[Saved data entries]
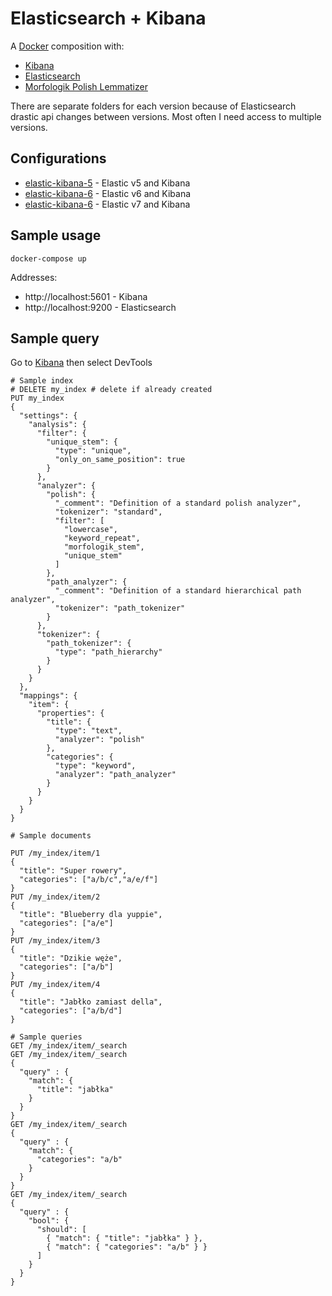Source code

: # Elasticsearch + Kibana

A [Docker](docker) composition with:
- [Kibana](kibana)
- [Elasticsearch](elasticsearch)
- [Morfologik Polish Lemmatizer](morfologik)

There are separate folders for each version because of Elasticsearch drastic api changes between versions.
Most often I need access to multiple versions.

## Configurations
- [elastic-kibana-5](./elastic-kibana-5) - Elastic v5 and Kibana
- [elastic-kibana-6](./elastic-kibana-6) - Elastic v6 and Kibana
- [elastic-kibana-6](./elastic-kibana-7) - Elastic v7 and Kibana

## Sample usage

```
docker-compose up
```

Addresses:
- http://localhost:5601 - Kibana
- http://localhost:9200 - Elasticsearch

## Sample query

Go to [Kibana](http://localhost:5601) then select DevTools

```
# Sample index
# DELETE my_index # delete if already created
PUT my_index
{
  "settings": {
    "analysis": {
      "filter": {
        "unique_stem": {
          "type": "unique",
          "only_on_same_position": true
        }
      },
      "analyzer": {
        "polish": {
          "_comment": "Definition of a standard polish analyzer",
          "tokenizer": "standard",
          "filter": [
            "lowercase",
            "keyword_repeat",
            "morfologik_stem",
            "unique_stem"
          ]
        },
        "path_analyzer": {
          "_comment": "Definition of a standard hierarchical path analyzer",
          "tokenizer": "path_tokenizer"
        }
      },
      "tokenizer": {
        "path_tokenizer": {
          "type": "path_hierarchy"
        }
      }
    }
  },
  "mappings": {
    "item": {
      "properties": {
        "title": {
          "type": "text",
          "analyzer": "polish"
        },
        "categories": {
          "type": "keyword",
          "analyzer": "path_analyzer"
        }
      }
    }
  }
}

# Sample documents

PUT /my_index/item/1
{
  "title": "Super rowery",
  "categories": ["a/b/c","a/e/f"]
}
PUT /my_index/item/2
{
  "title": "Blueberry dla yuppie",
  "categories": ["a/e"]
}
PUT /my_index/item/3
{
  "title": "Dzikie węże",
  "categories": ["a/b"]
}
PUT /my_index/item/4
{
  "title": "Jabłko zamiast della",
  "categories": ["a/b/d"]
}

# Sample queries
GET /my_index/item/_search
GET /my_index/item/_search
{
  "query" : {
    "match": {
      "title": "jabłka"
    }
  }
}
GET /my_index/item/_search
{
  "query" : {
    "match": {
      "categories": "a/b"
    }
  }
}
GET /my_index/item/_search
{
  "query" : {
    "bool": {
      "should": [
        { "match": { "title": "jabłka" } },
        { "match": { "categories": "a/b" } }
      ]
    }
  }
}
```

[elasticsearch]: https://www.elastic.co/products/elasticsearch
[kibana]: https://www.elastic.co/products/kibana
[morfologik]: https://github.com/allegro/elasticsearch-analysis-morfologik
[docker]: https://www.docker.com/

What is being asked ▸ Where in the entries does the word "products" occur? Copy out each line that has it.

Completed task ▸
[elasticsearch]: https://www.elastic.co/products/elasticsearch
[kibana]: https://www.elastic.co/products/kibana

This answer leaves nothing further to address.